DEAR ABBY: I have a question that isn’t earth-shaking, but concerns a lot of people my age. Each year as I grow older and read my friends’ obituaries I think about my own and how I would personally like mine to read. I would like to spare my family the difficulty of trying to sort through the details of my life.
I’m wondering just what is supposed to go into an obituary. As a professional, I have information about that side of my life. It’s the personal part I’m wondering about. Are there any rules on this? What is expected or accepted? I’m sure there are others who would also welcome suggestions on this. — THINKING AHEAD IN EAU CLAIRE, WIS.
DEAR THINKING AHEAD: Most obituaries are paid advertisements, and they can be as long or brief as the family wishes. Some are simple, mentioning date and place of birth, the names of the deceased’s parents, as well as spouse, siblings, children and grandchildren. Business and personal achievements are often, but not always, included. However, I have also seen obituaries that were excerpted from eulogies. To find out more information, you should inquire at your local newspaper.
DEAR ABBY: I have been searching for a new job (unbeknownst to my current employer), and have been fortunate enough to get a few interviews. For the most part, they have been scheduled during business hours. I feel guilty making excuses to get out and attend them.

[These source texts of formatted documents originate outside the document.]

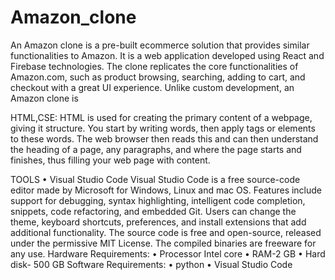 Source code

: # Amazon_clone
An Amazon clone is a pre-built ecommerce solution that provides similar functionalities to Amazon. It is a web
application developed using React and Firebase technologies. The clone replicates the core functionalities of 
Amazon.com, such as product browsing, searching, adding to cart, and checkout with a great UI experience. 
Unlike custom development, an Amazon clone is 

 HTML,CSE: 
HTML is used for creating the primary content of a webpage, giving it structure. You start by writing 
words, then apply tags or elements to these words. The web browser then reads this and can then 
understand the heading of a page, any paragraphs, and where the page starts and finishes, thus filling 
your web page with content. 


TOOLS
 • Visual Studio Code 
Visual Studio Code is a free source-code editor made by Microsoft for Windows, Linux and mac OS. Features 
include support for debugging, syntax highlighting, intelligent code completion, snippets, code refactoring, and 
embedded Git. Users can change the theme, keyboard shortcuts, preferences, and install extensions that add 
additional functionality. The source code is free and open-source, released under the permissive MIT License. The 
compiled binaries are freeware for any use. 
Hardware Requirements: 
• Processor Intel core 
• RAM-2 GB 
• Hard disk- 500 GB 
Software Requirements: 
• python 
• Visual Studio Code

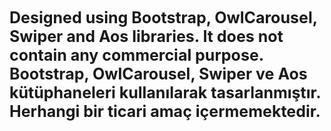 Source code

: <div style="font-size: 25px; font-weight: bold;"> Designed using Bootstrap, OwlCarousel, Swiper and Aos libraries. It does not contain any commercial purpose. </br>
  Bootstrap, OwlCarousel, Swiper ve Aos kütüphaneleri kullanılarak tasarlanmıştır. Herhangi bir ticari amaç içermemektedir.</div>
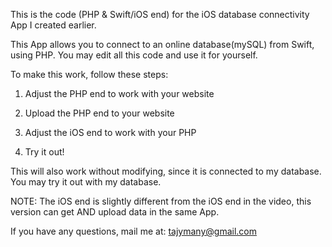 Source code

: This is the code (PHP & Swift/iOS end) for the iOS database connectivity App I created earlier.

This App allows you to connect to an online database(mySQL) from Swift, using PHP. You may edit all this code and use it
for yourself.

To make this work, follow these steps:

1) Adjust the PHP end to work with your website

2) Upload the PHP end to your website

3) Adjust the iOS end to work with your PHP

4) Try it out!

This will also work without modifying, since it is connected to my database. You may try it out with my database.

NOTE: The iOS end is slightly different from the iOS end in the video, this version can get AND upload data in the same App.

If you have any questions, mail me at: tajymany@gmail.com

What would your advice be for someone in my position? Is there a better way to get around having to make up excuses to my employer? — FEELING GUILTY IN TEXAS
DEAR FEELING GUILTY: I can think of two. When your interviews are being scheduled, let your prospective employer know that you’re still working and ask if your interview can be before or after work or during your lunch break. If that’s not possible, then rather than lie to your boss, ask to come in later or leave early and have it subtracted from your “personal time.”